Policing our borders with soldiers - Kent State, May 4, 1970, remembered

When I was a Case Western Reserve University faculty member and building computer models of oxygen depletion in Lake Erie, I traveled frequently to Kent State University in central Ohio. Faculty affiliated with Kent State’s Center for Urban Regionalism had done detailed research on the sediment chemistry of a small eutrophic lake and were happy to make data available that could help me estimate the numerical coefficients needed for models.

When taking a break from my research, I could walk to Blanket Hill, where a memorial was erected to commemorate the deaths of four Kent State student demonstrators who were shot and killed when National Guard solidiers opened fire. Most Americans of that era remember the searing photograph of 14 year old Mary Vecchio, kneeling over the body of one dead student. The photograph was circulated widely, became a NEWSWEEK cover and later won a Pulitzer prize.

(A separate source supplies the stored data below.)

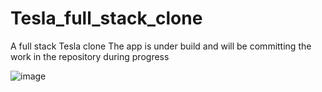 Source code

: # Tesla_full_stack_clone
A full stack Tesla clone
The app is under build and will be committing the work in the repository during progress



![image](https://user-images.githubusercontent.com/108344579/232587907-a4c2363b-2b32-42c7-ade6-6656fd44913b.png)

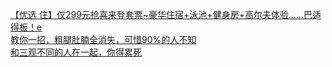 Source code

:   
[【优选 住】仅299元抢喜来登套票~豪华住宿+泳池+健身房+高尔夫体验......巴适得板！e](http://www.dianyue.me/archives/846/1cxo38bx8srec13e/)  
[教你一招，粗腿肚腩全消失，可惜90%的人不知](http://www.dianyue.me/archives/390/dfez7ola3qr9iggf/)  
[和三观不同的人在一起，你得累死](http://www.dianyue.me/archives/133/dyoj1aqaaa9e0cmr/) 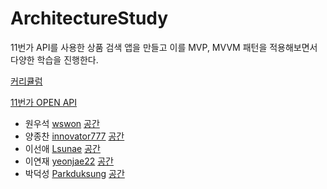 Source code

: # ArchitectureStudy
11번가 API를 사용한 상품 검색 앱을 만들고 이를 MVP, MVVM 패턴을 적용해보면서 다양한 학습을 진행한다.

[커리큘럼](https://github.com/labstudydev/ArchitectureStudy/blob/master/curriculum.md)

[11번가 OPEN API](http://openapi.11st.co.kr/openapi/OpenApiServiceIntroduce.tmall?introduceType=PRODUCT)

- 원우석 [wswon](https://github.com/wswon)
[공간](https://github.com/StudyFork/GoogryAndroidArchitectureStudy/tree/master/wswon)
- 양종찬 [innovator777](https://github.com/innovator777)
[공간](https://github.com/StudyFork/GoogryAndroidArchitectureStudy/tree/master/innovator777)
- 이선애 [Lsunae](https://github.com/Lsunae)
[공간](https://github.com/StudyFork/GoogryAndroidArchitectureStudy/tree/master/Lsunae)
- 이연재 [yeonjae22](https://github.com/yeonjae22)
[공간](https://github.com/StudyFork/GoogryAndroidArchitectureStudy/tree/master/yeonjae22)
- 박덕성 [Parkduksung](https://github.com/Parkduksung)
[공간](https://github.com/StudyFork/GoogryAndroidArchitectureStudy/tree/master/Parkduksung)

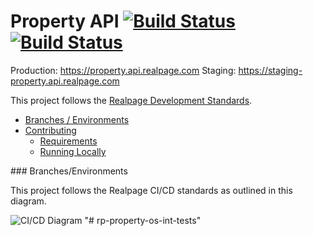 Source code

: # Property API [![Build Status](https://travis-ci.com/realpage-property-os/property-api.svg?token=qCN6xBzzwNkXLxmSnTDj&branch=master)](https://travis-ci.com/realpage-property-os/property-api) [![Build Status](https://travis-ci.com/realpage-property-os/property-api.svg?token=qCN6xBzzwNkXLxmSnTDj&branch=dev)](https://travis-ci.com/realpage-property-os/property-api)

Production: https://property.api.realpage.com
Staging: https://staging-property.api.realpage.com

This project follows the [Realpage Development Standards](https://github.com/realpage/development-standards).

* [Branches / Environments](#branches-environments) 
* [Contributing](https://github.com/realpage-property-os/property-api/blob/master/CONTRIBUTING.md)
  * [Requirements](https://github.com/realpage-property-os/property-api/blob/master/CONTRIBUTING.md#requirements)
  * [Running Locally](https://github.com/realpage-property-os/property-api/blob/master/CONTRIBUTING.md#running-locally)

<a name="branches-environments" />
### Branches/Environments

This project follows the Realpage CI/CD standards as outlined in this diagram.

![CI/CD Diagram](http://realpage.github.io/lumen-starter/ci-cd-foundation-lumen-starter-workflow.png)
"# rp-property-os-int-tests"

The events of May 4th are carefully reviewed in an article by Sociologists Jerry M Lewis and Thomas R. Henseley ( http://dept.kent.edu/sociology/lewis/LEWIHEN.htm ). I will not recapitulate them here. But I was reminded of my solitary walks on the Kent State campus when I heard of President Bush’s proposal to federalize National Guard Troops and assign them border patrol duties.

I am not entirely unfamiliar with military training, having spent three active duty summers as a Naval ROTC Midshipman and five years on active duty, during the early Viet-Nam era. Particularly relevant is our second summer, about a month of which was a mild approximation of US Marine Corps ‘boot’ training, complete with tough love physical training and discipline administered by a Marine Gunnery sergeant. In one exercise, the sergeant would should “are you gonna fight, fight, fight” and we would respond “we’re gonna fight, fight, fight.” He would continue: “are you gonna kill, kill, kill” and we would respond “we’re gonna kill, kill, kill.” My platoon of Dartmouth College undergraduate officer candidates didn’t take this all than seriously (except the few who chose to be Marine officers) but of course marine enlisted men do take hand to hand combat training and other combat exercises very seriously – or they do not survive basic training.

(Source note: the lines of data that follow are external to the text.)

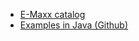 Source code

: - [E-Maxx catalog](https://e-maxx.ru/algo/)
- [Examples in Java (Github)](https://github.com/phishman3579/java-algorithms-implementation)
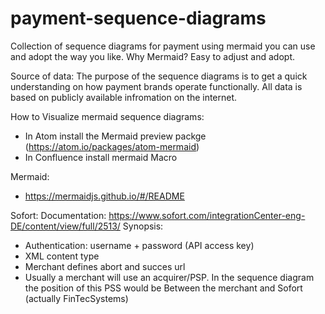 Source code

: # payment-sequence-diagrams
Collection of sequence diagrams for payment using mermaid you can use and adopt the way you like. Why Mermaid? Easy to adjust and adopt.


Source of data:
The purpose of the sequence diagrams is to get a quick understanding on how payment brands operate functionally. 
All data is based on publicly available infromation on the internet.

How to Visualize mermaid sequence diagrams:
- In Atom install the Mermaid preview packge (https://atom.io/packages/atom-mermaid)
- In Confluence install mermaid Macro

Mermaid:
- https://mermaidjs.github.io/#/README



Sofort:
Documentation: https://www.sofort.com/integrationCenter-eng-DE/content/view/full/2513/
Synopsis:
- Authentication: username + password (API access key)
- XML content type
- Merchant defines abort and succes url 
- Usually a merchant will use an acquirer/PSP. In the sequence diagram the position of this PSS would be Between the merchant and Sofort (actually FinTecSystems)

Not great preparation for facing down angry student war protesters – or mounting patrols along the US Mexican border, where dealing with illegal immigrants may require a more nuanced approach than categorizing them as “the enemy.”

I have not experienced National Guard training but I am pretty sure that the training and the discipline accompanying it is far less rigorous than even we “Ivy League” officer candidates experienced. Incidentally, I still remember how our gunnery sergeant introduced himself to us. He said: “I hate Ivy Leaguers.”

So when I hear assurances from President Bush about the constructive role National Guard troops will play in the conduct of border patrol operations, I am not reassured. And I remember the concerns that preoccupied me as I retraced the steps of the student protesters and National Guard troops on the Kent State campus.